WHAT IS NEEDED: Search the data below for the string "possible". Extract every line that contains it.
Top of MATERIAL SHOWN
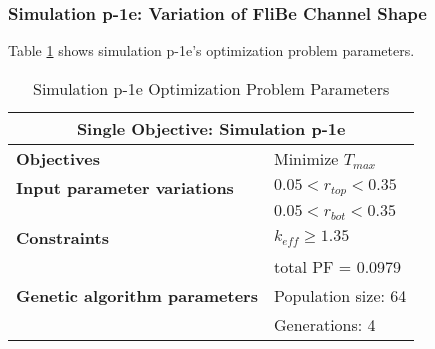 \subsubsection{Simulation p-1e: Variation of FliBe Channel Shape}
Table \ref{tab:simulationp1e} shows simulation p-1e's optimization problem parameters. 
\begin{table}[htbp!]
    \centering
    \onehalfspacing
    \caption{Simulation p-1e Optimization Problem Parameters}
	\label{tab:simulationp1e}
    \footnotesize
    \begin{tabular}{l|p{3cm}}
    \hline 
    \multicolumn{2}{c}{\textbf{Single Objective: Simulation p-1e}} \\
    \hline 
    \textbf{Objectives} & Minimize $T_{max}$ \\
    \hline 
    \textbf{Input parameter variations} & $0.05<r_{top}<0.35$ \\
    & $0.05<r_{bot}<0.35$ \\
    \hline
    \textbf{Constraints} & $k_{eff} \geq 1.35$\\ 
    & total PF = 0.0979\\
    \hline 
    \textbf{Genetic algorithm parameters} & Population size: 64 \\
    & Generations: 4 \\
    \hline
    \end{tabular}
\end{table}

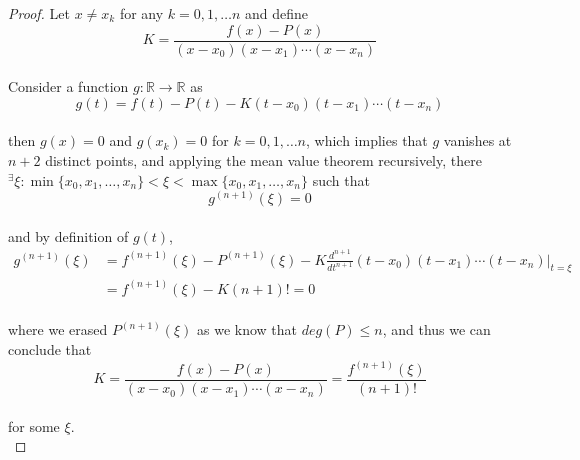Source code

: \documentclass[paper=a4, fontsize=11pt]{scrartcl}
\begin{document}
\begin{proof}
	Let $x \neq x_k$ for any $k=0,1,\dots n$ and define \\
	
	\begin{equation}\nonumber
		K = \frac{f(x)-P(x)}{(x-x_0)(x-x_1) \cdots (x-x_n)}
	\end{equation}\\
	
	Consider a function $g:\mathbb{R} \to \mathbb{R}$ as \\
	
	\begin{equation}\nonumber
		g(t) = f(t) - P(t) - K (t-x_0)(t-x_1) \cdots (t-x_n)
	\end{equation}\\
	
	then $g(x)=0$ and $g(x_k)=0$ for $k=0,1, \dots n$, which implies that $g$ vanishes at $n+2$ distinct points, and applying the mean value theorem recursively, there $^\exists \xi : \min\{x_0, x_1, \dots , x_n\} < \xi < \max\{ x_0, x_1, \dots , x_n \}$ such that \\
	
	\begin{equation}\nonumber
		g^{(n+1)}(\xi) = 0
	\end{equation}\\
	
	and by definition of $g(t)$,\\
	
	\begin{equation}\nonumber
	\begin{split}
		g^{(n+1)}(\xi) &= f^{(n+1)}(\xi) - P^{(n+1)}(\xi) - K \frac{d^{n+1}}{dt^{n+1}}(t-x_0)(t-x_1) \cdots (t-x_n) \Big|_{t = \xi} \\[2.5ex]
		&= f^{(n+1)}(\xi) - K (n+1)! =0
	\end{split}
	\end{equation}\\
	
	where we erased $P^{(n+1)}(\xi)$ as we know that $deg(P) \leq n$, and thus we can conclude that\\
	
	\begin{equation}\nonumber
	K = \frac{f(x)-P(x)}{(x-x_0)(x-x_1) \cdots (x-x_n)} = \frac{f^{(n+1)}(\xi) }{(n+1)!}
	\end{equation}\\
	
	for some $\xi$.\\
\end{proof}
\end{document}
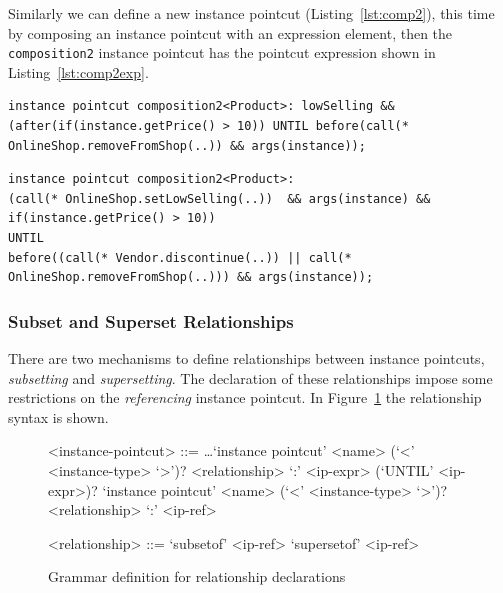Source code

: \documentclass{acm_proc_article-sp}
\begin{document}
Similarly we can define a new instance pointcut (Listing~\ref{lst:comp2}), this time by composing an instance pointcut with an expression element, then the \texttt{composition2} instance pointcut has the pointcut expression shown in Listing~\ref{lst:comp2exp}.

\begin{lstlisting}[float=h!, caption={An instance pointcut and an expression is composed}, label={lst:comp2}]
instance pointcut composition2<Product>: lowSelling && (after(if(instance.getPrice() > 10)) UNTIL before(call(* OnlineShop.removeFromShop(..)) && args(instance));
\end{lstlisting}


\begin{lstlisting}[float=h!, caption={The composition2 instance pointcut after composition}, label={lst:comp2exp}]
instance pointcut composition2<Product>: 
(call(* OnlineShop.setLowSelling(..))  && args(instance) && if(instance.getPrice() > 10)) 
UNTIL
before((call(* Vendor.discontinue(..)) || call(* OnlineShop.removeFromShop(..))) && args(instance));
\end{lstlisting}



\subsubsection{Subset and Superset Relationships}
There are two mechanisms to define relationships between instance pointcuts, \emph{subsetting} and \emph{supersetting}. The declaration of these relationships impose some restrictions on the \emph{referencing} instance pointcut. In Figure~\ref{fig:grammar3} the relationship syntax is shown.

\begin{figure}[h]
\begin{grammar}
<instance-pointcut> ::= \ldots \alt `instance pointcut' <name> (`<' <instance-type> `>')? <relationship> `:' <ip-expr> (`UNTIL' <ip-expr>)?  \alt
	`instance pointcut' <name> (`<' <instance-type> `>')? <relationship> `:' <ip-ref>

<relationship> ::= `subsetof' <ip-ref> \alt `supersetof' <ip-ref>
\end{grammar}
\caption{Grammar definition for relationship declarations}
\label{fig:grammar3}
\end{figure}
\end{document}
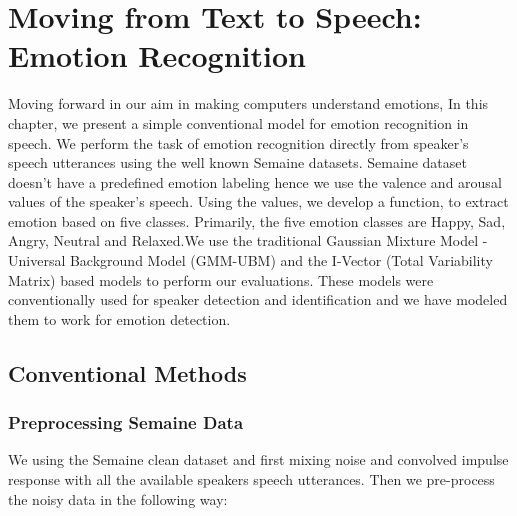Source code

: \chapter{Moving from Text to Speech: Emotion Recognition}\label{chapter:emotionrecognition}
Moving forward in our aim in making computers understand emotions, In this chapter, we present a simple conventional  model for emotion recognition in speech. We perform the task of emotion recognition directly from speaker’s speech utterances using the well known Semaine datasets\footnotemark {}. Semaine dataset doesn’t have a predefined emotion labeling hence we use the valence and arousal values of the speaker’s speech. Using the values, we develop a function, to extract emotion based on five classes. Primarily, the five emotion classes are Happy, Sad, Angry, Neutral and Relaxed.We use the traditional Gaussian Mixture Model - Universal Background Model (GMM-UBM)  and the I-Vector (Total Variability Matrix) based models to perform our evaluations. These models were conventionally used for speaker detection and identification and we have modeled them to work for emotion detection.

\section{Conventional Methods}
	\subsection{Preprocessing Semaine Data}
We using the Semaine clean dataset and first mixing noise and convolved impulse response with all the available speakers speech utterances. Then we pre-process the noisy data in the following way:

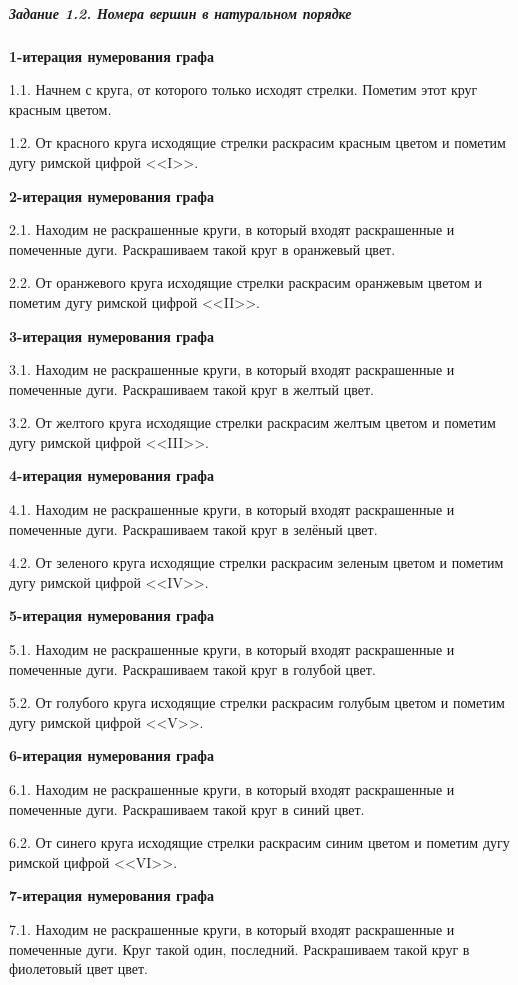 \subparagraph{Задание 1.2. Номера вершин в натуральном порядке} \hspace{0pt}

\textbf{1-итерация нумерования графа}

1.1. Начнем с круга, от которого только исходят стрелки. Пометим этот круг красным цветом.

1.2. От красного круга исходящие стрелки раскрасим красным цветом и пометим дугу римской цифрой <<I>>.

\textbf{2-итерация нумерования графа}

2.1. Находим не раскрашенные круги, в который входят раскрашенные и помеченные дуги. Раскрашиваем такой круг в оранжевый цвет.

2.2. От оранжевого круга исходящие стрелки раскрасим оранжевым цветом и пометим дугу римской цифрой <<II>>.

\textbf{3-итерация нумерования графа}

3.1. Находим не раскрашенные круги, в который входят раскрашенные и помеченные дуги. Раскрашиваем такой круг в желтый цвет.

3.2. От желтого круга исходящие стрелки раскрасим желтым цветом и пометим дугу римской цифрой <<III>>.

\textbf{4-итерация нумерования графа}

4.1. Находим не раскрашенные круги, в который входят раскрашенные и помеченные дуги. Раскрашиваем такой круг в зелёный цвет.

4.2. От зеленого круга исходящие стрелки раскрасим зеленым цветом и пометим дугу римской цифрой <<IV>>.

\textbf{5-итерация нумерования графа}

5.1. Находим не раскрашенные круги, в который входят раскрашенные и помеченные дуги. Раскрашиваем такой круг в голубой цвет.

5.2. От голубого круга исходящие стрелки раскрасим голубым цветом и пометим дугу римской цифрой <<V>>.

\textbf{6-итерация нумерования графа}

6.1. Находим не раскрашенные круги, в который входят раскрашенные и помеченные дуги. Раскрашиваем такой круг в синий цвет.

6.2. От синего круга исходящие стрелки раскрасим синим цветом и пометим дугу римской цифрой <<VI>>.

\textbf{7-итерация нумерования графа}

7.1. Находим не раскрашенные круги, в который входят раскрашенные и помеченные дуги. Круг такой один, последний. Раскрашиваем такой круг в фиолетовый цвет цвет.


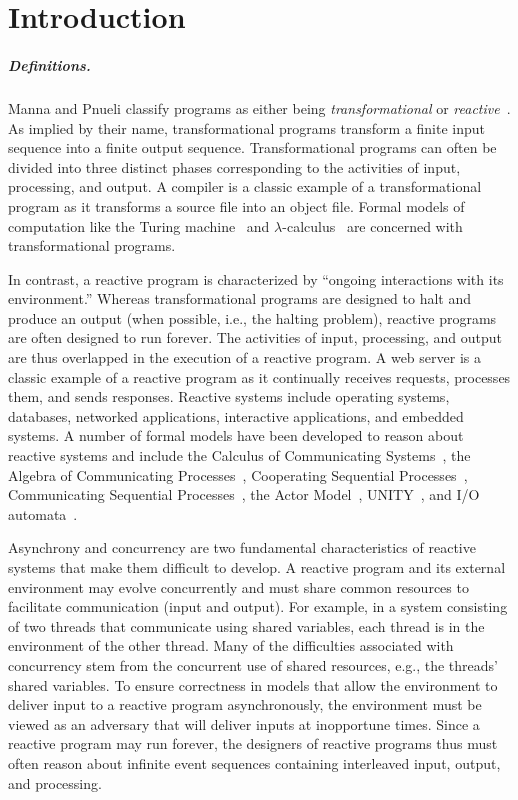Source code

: \chapter{Introduction \label{introduction}}

\paragraph{Definitions.}
Manna and Pnueli classify programs as either being \emph{transformational} or \emph{reactive}~\cite{manna1992temporal}.
As implied by their name, transformational programs transform a finite input sequence into a finite output sequence.
Transformational programs can often be divided into three distinct phases corresponding to the activities of input, processing, and output.
A compiler is a classic example of a transformational program as it transforms a source file into an object file.
Formal models of computation like the Turing machine~\cite{turing1936computable} and $\lambda$-calculus~\cite{church1936unsolvable} are concerned with transformational programs.

In contrast, a reactive program is characterized by ``ongoing interactions with its environment\cite{manna1992temporal}.''
Whereas transformational programs are designed to halt and produce an output (when possible, i.e., the halting problem), reactive programs are often designed to run forever.
The activities of input, processing, and output are thus overlapped in the execution of a reactive program.
A web server is a classic example of a reactive program as it continually receives requests, processes them, and sends responses.
Reactive systems include operating systems, databases, networked applications, interactive applications, and embedded systems.
A number of formal models have been developed to reason about reactive systems and include the Calculus of Communicating Systems~\cite{milner1982calculus}, the Algebra of Communicating Processes~\cite{bergstra1982fixed}, Cooperating Sequential Processes~\cite{dijkstra1965cooperating}, Communicating Sequential Processes~\cite{hoare1978communicating}, the Actor Model~\cite{hewitt1973universal}\cite{clinger1981foundations}\cite{agha1985actors}, UNITY~\cite{chandy1989parallel}, and I/O automata~\cite{nancy1996distributed}.

Asynchrony and concurrency are two fundamental characteristics of reactive systems that make them difficult to develop.
A reactive program and its external environment may evolve concurrently and must share common resources to facilitate communication (input and output).
For example, in a system consisting of two threads that communicate using shared variables, each thread is in the environment of the other thread.
Many of the difficulties associated with concurrency stem from the concurrent use of shared resources, e.g., the threads' shared variables.
To ensure correctness in models that allow the environment to deliver input to a reactive program asynchronously, the environment must be viewed as an adversary that will deliver inputs at inopportune times.
Since a reactive program may run forever, the designers of reactive programs thus must often reason about infinite event sequences containing interleaved input, output, and processing.

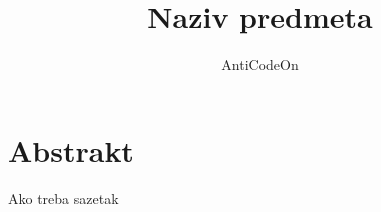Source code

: \documentclass{article}
\title{Naziv predmeta}
\author{AntiCodeOn}
\begin{document}
\maketitle

\frontmatter
\tableofcontents
\listoffigures
\listoftables

\chapter{Abstrakt}

Ako treba sazetak

\mainmatter










\backmatter

\end{document}
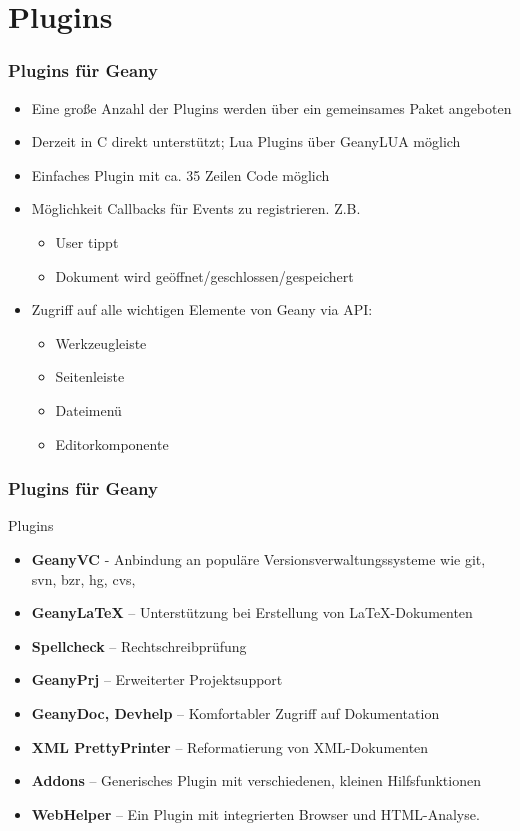 \section{Plugins}
\begin{frame}
  \frametitle{Plugins für Geany}
  \begin{block}{}
    \begin{itemize}
    \item Eine große Anzahl der Plugins werden über ein gemeinsames
      Paket angeboten
    \item Derzeit in C direkt unterstützt; Lua Plugins über GeanyLUA
      möglich
    \item Einfaches Plugin mit ca. 35 Zeilen Code möglich
    \item Möglichkeit Callbacks für Events zu registrieren. Z.B.
      \begin{itemize}
        \item User tippt
        \item Dokument wird geöffnet/geschlossen/gespeichert
      \end{itemize}
    \item Zugriff auf alle wichtigen Elemente von Geany via API:
      \begin{itemize}
        \item Werkzeugleiste
        \item Seitenleiste
        \item Dateimenü
        \item Editorkomponente
      \end{itemize}
    \end{itemize}
  \end{block}
\end{frame}

\begin{frame}
  \frametitle{Plugins für Geany}
  \begin{block}{Plugins}
    \begin{itemize}
    \item \textbf{GeanyVC} - Anbindung an populäre
        Versions\-ver\-waltungs\-systeme wie git, svn, bzr, hg, cvs,
    \item \textbf{GeanyLaTeX} -- Unterstützung bei Erstellung von
        \LaTeX-Dokumenten
    \item \textbf{Spellcheck} -- Rechtschreibprüfung
    \item \textbf{GeanyPrj} -- Erweiterter Projektsupport
    \item \textbf{GeanyDoc, Devhelp} -- Komfortabler Zugriff auf Dokumentation
    \item \textbf{XML PrettyPrinter} -- Reformatierung von XML-Dokumenten
    \item \textbf{Addons} -- Generisches Plugin mit verschiedenen,
          kleinen Hilfsfunktionen
    \item \textbf{WebHelper} -- Ein Plugin mit integrierten Browser
          und HTML-Analyse.
    \end{itemize}
  \end{block}
\end{frame}

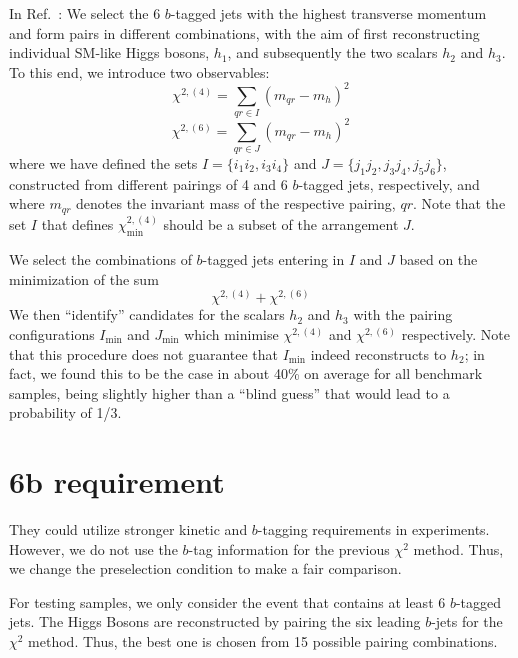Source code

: \documentclass[12pt]{article}
\begin{document}
	In Ref.~\cite{Papaefstathiou:2020lyp}: We select the 6 $b$-tagged jets with the highest transverse momentum and form pairs in different combinations, with the aim of first reconstructing individual SM-like Higgs bosons, $h_1$, and subsequently the two scalars $h_2$ and $h_3$. To this end, we introduce two observables:
	\begin{equation}
		\chi^{2,(4)} = \sum_{qr\in I} (m_{qr} - m_h)^2
	\end{equation}
	\begin{equation}
		\chi^{2,(6)} = \sum_{qr\in J} (m_{qr} - m_h)^2
	\end{equation}
	where we have defined the sets $I = \{i_1i_2,i_3i_4\}$ and $J = \{j_1j_2,j_3j_4,j_5j_6\}$, constructed from different pairings of 4 and 6 $b$-tagged jets, respectively, and where $m_{qr}$ denotes the invariant mass of the respective pairing, $qr$. Note that the set $I$ that defines $\chi_{\text{min}}^{2,(4)}$ should be a subset of the arrangement $J$.

	We select the combinations of $b$-tagged jets entering in $I$ and $J$ based on the minimization of the sum
	\begin{equation}
		\chi^{2,(4)} + \chi^{2,(6)}
	\end{equation}
	We then ``identify'' candidates for the scalars $h_2$ and $h_3$ with the pairing configurations $I_{\text{min}}$ and $J_{\text{min}}$ which minimise $\chi^{2,(4)}$ and $\chi^{2,(6)}$ respectively. Note that this procedure does not guarantee that $I_{\text{min}}$ indeed reconstructs to $h_2$; in fact, we found this to be the case in about 40\% on average for all benchmark samples, being slightly higher than a ``blind guess'' that would lead to a probability of 1/3.

\section{6b requirement}%
\label{sec:6b_requirement}
	They could utilize stronger kinetic and $b$-tagging requirements in experiments. However, we do not use the $b$-tag information for the previous $\chi^2$ method. Thus, we change the preselection condition to make a fair comparison.

	For testing samples, we only consider the event that contains at least 6 $b$-tagged jets. The Higgs Bosons are reconstructed by pairing the six leading $b$-jets for the $\chi^2$ method. Thus, the best one is chosen from 15 possible pairing combinations.
\end{document}
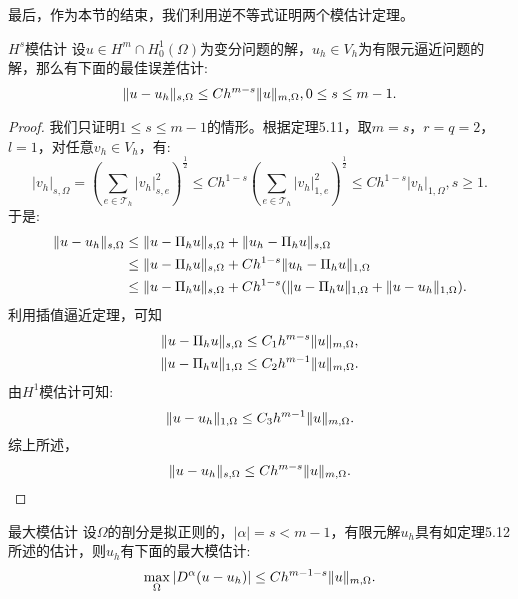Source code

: 最后，作为本节的结束，我们利用逆不等式证明两个模估计定理。
\begin{theorem}{$H^{s}$模估计}
    设$u\in H^{m}\cap H_{0}^{1}(\Omega)$为变分问题的解，$u_{h}\in V_{h}$为有限元逼近问题的解，那么有下面的最佳误差估计:
    \begin{equation}
        \|u-u_{h}\|_{s,\Omega}\le Ch^{m-s}\|u\|_{m,\Omega},0\le s\le m-1.
    \end{equation}
\end{theorem}
\begin{proof}
    我们只证明$1\le s\le m-1$的情形。根据定理5.11，取$m=s$，$r=q=2$，$l=1$，对任意$v_{h}\in V_{h}$，有:
    \begin{equation}
        |v_{h}|_{s,\Omega}=\left(\sum_{e\in\mathcal{T}_{h}}|v_{h}|_{s,e}^{2}\right)^{\frac{1}{2}}\le Ch^{1-s}\left(\sum_{e\in\mathcal{T}_{h}}|v_{h}|_{1,e}^{2}\right)^{\frac{1}{2}}\le Ch^{1-s}|v_{h}|_{1,\Omega},s\ge 1.
    \end{equation}
    于是:
    \begin{equation}
        \begin{aligned}
            \|u-u_{h}\|_{s,\Omega}&\le\|u-\Pi_{h}u\|_{s,\Omega}+\|u_{h}-\Pi_{h}u\|_{s,\Omega}\\
            &\le\|u-\Pi_{h}u\|_{s,\Omega}+Ch^{1-s}\|u_{h}-\Pi_{h}u\|_{1,\Omega}\\
            &\le\|u-\Pi_{h}u\|_{s,\Omega}+Ch^{1-s}(\|u-\Pi_{h}u\|_{1,\Omega}+\|u-u_{h}\|_{1,\Omega}).
        \end{aligned}
    \end{equation}
    利用插值逼近定理，可知
    \begin{equation}
        \begin{aligned}
            \|u-\Pi_{h}u\|_{s,\Omega}&\le C_{1}h^{m-s}\|u\|_{m,\Omega},\\
            \|u-\Pi_{h}u\|_{1,\Omega}&\le C_{2}h^{m-1}\|u\|_{m,\Omega}.
        \end{aligned}
    \end{equation}
    由$H^{1}$模估计可知:
    \begin{equation}
        \|u-u_{h}\|_{1,\Omega}\le C_{3}h^{m-1}\|u\|_{m,\Omega}.
    \end{equation}
    综上所述，
    \begin{equation}
        \|u-u_{h}\|_{s,\Omega}\le Ch^{m-s}\|u\|_{m,\Omega}.
    \end{equation}
\end{proof}
\begin{theorem}{最大模估计}
    设$\Omega$的剖分是拟正则的，$|\alpha|=s<m-1$，有限元解$u_{h}$具有如定理5.12所述的估计，则$u_{h}$有下面的最大模估计:
    \begin{equation}
        \max_{\Omega}|D^{\alpha}(u-u_{h})|\le Ch^{m-1-s}\|u\|_{m,\Omega}.
    \end{equation}
\end{theorem}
Bottom of MATERIAL SHOWN
COMPLETED EXERCISE:
Whereas transformational programs are designed to halt and produce an output (when possible, i.e., the halting problem), reactive programs are often designed to run forever.
	For testing samples, we only consider the event that contains at least 6 $b$-tagged jets. The Higgs Bosons are reconstructed by pairing the six leading $b$-jets for the $\chi^2$ method. Thus, the best one is chosen from 15 possible pairing combinations.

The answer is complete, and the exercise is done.